Local and international volunteers, meanwhile, are the backbone of the monitoring work. Nature Seekers welcomes the greatest number of volunteers from overseas. While they and other organizations welcome operational support for things such as data entry and marketing, the greatest need is in the field, which can be grueling.

“You’re going out there at night, you’re walking long distances, you’re exposed to the elements, to mosquitoes and sand flies and rain,” says Lalsingh. “It’s really difficult, physically taxing work.”

Assignments may vary based on experience, levels of commitment, and physical fitness. But after training, field volunteers will almost invariably begin making sure nesting mothers can access the beach and nest successfully, gathering data about the ones that do, and looking out for injured or sick turtles.

Some turtles arrive injured or impeded in some way—with ropes or fishing gear wrapped around them, flippers damaged or missing, or with other war wounds from their lives at sea (one had been impaled by a spear from a billfish). Volunteers then need to work quickly to render some emergency first aid, whether it’s disentangling, cleaning wounds, or helping dig nests.

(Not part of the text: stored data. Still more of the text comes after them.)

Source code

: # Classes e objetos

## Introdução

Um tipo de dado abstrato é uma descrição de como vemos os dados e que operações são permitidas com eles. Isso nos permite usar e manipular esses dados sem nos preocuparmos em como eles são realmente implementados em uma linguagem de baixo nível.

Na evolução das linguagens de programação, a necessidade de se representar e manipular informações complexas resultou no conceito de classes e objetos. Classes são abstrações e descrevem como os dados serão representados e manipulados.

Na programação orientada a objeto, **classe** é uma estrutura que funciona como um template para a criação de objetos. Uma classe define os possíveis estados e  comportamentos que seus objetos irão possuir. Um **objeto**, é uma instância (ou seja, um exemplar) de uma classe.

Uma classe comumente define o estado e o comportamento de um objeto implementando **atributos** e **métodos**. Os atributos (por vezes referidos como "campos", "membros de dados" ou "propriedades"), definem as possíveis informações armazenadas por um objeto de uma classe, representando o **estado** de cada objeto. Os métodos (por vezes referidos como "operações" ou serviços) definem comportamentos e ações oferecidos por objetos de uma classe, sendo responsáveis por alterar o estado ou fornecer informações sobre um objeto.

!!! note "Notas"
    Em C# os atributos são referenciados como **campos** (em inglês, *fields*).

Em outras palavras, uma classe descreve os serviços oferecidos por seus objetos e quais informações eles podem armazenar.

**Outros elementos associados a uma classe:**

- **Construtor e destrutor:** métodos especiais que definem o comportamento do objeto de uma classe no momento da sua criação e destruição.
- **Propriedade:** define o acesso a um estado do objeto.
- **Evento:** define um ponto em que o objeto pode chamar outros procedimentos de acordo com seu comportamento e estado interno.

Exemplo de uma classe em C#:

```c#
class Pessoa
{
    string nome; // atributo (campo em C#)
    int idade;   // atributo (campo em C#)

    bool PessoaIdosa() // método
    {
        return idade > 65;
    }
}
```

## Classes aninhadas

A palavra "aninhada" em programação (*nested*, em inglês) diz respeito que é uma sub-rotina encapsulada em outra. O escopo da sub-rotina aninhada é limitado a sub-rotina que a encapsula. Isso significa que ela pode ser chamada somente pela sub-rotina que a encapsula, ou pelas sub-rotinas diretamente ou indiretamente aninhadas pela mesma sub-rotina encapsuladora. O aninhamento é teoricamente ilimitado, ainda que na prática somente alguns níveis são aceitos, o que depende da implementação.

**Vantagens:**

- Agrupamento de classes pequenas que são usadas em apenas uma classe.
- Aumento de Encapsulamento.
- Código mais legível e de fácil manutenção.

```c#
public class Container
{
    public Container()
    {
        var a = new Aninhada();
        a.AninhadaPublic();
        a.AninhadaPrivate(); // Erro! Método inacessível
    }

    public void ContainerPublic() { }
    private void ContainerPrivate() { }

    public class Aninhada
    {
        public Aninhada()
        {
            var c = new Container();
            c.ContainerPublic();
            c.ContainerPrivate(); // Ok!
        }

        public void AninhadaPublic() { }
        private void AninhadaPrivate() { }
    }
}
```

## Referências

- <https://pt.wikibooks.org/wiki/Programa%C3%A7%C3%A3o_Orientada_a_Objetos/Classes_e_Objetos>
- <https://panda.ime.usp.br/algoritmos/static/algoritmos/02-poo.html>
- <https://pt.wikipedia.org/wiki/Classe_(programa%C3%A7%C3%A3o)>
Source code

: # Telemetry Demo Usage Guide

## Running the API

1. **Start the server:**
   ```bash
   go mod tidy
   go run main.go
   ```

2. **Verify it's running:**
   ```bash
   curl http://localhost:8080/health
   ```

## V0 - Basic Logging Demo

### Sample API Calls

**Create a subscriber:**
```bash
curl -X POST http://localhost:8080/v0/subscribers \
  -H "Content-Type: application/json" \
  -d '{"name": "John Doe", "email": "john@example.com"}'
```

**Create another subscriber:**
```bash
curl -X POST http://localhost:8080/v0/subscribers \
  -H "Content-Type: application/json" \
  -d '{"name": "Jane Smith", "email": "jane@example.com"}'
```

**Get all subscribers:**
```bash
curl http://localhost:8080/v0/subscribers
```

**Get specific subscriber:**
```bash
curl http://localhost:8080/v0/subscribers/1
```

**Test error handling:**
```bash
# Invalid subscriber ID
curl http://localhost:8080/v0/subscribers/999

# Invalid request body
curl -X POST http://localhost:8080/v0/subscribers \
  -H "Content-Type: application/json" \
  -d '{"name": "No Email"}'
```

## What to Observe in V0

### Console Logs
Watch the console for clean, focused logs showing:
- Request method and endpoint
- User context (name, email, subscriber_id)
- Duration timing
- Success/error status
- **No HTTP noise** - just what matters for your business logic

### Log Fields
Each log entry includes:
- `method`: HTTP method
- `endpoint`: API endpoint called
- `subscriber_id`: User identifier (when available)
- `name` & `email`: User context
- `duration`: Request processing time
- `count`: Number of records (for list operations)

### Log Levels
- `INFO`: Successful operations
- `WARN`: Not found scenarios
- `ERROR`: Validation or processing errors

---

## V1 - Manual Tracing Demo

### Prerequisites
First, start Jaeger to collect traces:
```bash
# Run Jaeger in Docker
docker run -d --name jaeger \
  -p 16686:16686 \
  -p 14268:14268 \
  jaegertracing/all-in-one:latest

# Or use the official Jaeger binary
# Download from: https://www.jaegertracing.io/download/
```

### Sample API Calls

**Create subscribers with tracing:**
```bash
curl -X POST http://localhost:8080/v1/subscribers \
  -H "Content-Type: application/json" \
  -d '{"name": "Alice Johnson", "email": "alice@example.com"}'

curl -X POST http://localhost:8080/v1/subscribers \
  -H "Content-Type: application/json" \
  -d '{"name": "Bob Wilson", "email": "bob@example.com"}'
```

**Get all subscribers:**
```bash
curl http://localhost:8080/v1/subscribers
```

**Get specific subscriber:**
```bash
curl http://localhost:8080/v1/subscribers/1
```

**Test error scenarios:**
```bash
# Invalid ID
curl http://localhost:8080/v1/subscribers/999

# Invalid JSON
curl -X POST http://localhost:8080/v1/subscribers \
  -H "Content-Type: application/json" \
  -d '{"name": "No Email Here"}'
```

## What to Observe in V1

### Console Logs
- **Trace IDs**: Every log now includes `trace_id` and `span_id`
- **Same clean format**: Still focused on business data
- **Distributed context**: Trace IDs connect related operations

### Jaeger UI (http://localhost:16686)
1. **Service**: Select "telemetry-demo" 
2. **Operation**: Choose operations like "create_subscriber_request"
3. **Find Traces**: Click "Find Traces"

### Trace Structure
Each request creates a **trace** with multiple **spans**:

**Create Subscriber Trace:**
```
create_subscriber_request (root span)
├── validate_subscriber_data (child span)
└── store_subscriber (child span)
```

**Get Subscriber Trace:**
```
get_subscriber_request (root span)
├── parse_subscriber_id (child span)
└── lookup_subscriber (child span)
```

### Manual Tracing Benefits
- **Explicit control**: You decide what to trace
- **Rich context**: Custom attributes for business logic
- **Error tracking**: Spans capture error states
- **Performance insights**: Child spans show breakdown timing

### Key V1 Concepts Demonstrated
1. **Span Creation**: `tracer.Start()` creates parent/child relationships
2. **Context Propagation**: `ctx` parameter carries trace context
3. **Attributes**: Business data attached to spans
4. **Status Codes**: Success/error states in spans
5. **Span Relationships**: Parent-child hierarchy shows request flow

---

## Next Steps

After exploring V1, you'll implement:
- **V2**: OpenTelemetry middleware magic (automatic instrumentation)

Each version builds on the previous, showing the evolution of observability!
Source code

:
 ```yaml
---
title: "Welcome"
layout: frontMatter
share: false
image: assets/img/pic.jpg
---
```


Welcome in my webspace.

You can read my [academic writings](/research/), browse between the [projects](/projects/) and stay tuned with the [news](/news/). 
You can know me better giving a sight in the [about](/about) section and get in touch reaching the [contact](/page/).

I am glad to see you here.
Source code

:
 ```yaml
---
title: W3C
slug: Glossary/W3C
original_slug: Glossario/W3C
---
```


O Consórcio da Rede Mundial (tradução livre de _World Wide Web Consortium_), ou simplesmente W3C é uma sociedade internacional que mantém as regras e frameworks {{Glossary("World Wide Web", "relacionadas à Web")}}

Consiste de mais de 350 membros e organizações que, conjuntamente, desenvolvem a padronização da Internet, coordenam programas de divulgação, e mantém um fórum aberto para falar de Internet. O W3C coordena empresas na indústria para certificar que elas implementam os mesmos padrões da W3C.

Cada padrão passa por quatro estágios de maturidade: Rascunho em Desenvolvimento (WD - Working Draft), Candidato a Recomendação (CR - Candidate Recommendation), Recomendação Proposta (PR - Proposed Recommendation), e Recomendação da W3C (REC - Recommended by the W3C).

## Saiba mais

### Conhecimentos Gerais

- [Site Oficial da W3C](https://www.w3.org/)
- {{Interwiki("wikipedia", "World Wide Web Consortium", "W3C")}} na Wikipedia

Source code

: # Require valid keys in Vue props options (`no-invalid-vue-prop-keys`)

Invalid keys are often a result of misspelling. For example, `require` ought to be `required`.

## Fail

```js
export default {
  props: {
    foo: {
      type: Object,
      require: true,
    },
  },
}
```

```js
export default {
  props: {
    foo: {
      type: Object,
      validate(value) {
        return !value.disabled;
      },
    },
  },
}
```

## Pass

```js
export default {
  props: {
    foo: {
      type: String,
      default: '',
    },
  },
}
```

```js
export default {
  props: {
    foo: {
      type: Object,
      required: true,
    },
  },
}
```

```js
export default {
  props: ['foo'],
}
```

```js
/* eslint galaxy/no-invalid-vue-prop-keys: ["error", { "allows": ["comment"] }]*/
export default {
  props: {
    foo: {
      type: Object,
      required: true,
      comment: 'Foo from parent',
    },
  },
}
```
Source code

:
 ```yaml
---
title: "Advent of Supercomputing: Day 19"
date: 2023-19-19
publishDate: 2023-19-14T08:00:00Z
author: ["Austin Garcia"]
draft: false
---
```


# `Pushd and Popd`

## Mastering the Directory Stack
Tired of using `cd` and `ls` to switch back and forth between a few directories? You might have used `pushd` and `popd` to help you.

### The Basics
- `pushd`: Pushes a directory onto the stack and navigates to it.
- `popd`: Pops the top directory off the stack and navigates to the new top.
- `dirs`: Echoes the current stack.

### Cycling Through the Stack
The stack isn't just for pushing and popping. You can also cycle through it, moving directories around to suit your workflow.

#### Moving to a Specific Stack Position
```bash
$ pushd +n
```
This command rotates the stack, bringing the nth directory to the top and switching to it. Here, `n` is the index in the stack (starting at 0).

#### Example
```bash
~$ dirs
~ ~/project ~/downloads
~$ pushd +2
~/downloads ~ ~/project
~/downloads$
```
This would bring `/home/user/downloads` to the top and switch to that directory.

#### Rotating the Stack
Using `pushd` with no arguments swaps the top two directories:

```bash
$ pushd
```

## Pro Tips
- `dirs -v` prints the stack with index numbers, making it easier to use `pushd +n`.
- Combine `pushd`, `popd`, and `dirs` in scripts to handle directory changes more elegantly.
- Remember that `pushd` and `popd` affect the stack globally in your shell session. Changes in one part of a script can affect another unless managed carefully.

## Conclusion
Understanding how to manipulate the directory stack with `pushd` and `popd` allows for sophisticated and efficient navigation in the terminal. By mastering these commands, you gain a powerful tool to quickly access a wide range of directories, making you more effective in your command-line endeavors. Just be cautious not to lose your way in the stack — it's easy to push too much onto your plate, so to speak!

Volunteers wait for the mother to enter the critical “trance” state, when she is consumed by the laying process and becomes minimally aware and reactive to activity around her. Then, volunteers get to work measuring, scanning tags on returning turtles (sometimes replacing or upgrading them), or applying tags on new ones. Making contact at any other time could compromise the entire nesting process.

Nests continue to be monitored all season, and volunteers work to ensure as many babies make it safely to the sea as possible. When there are hatchlings who can’t quite dig out of the nest on their own, volunteers will do a nest excavation, give the hatchlings some extra care, and then release them into the sea. And as some turtles choose inhospitable spots for nests—beach erosion is a major threat—volunteers may carefully relocate the nest, sometimes to an artificial hatchery.

“After 32 years, I’m still in awe of this gentle, magnificent creature,” says Suzan Lakhan-Baptiste, Managing Director of Nature Seekers. “I would want the world to experience it—to engage those who want to really make a difference.”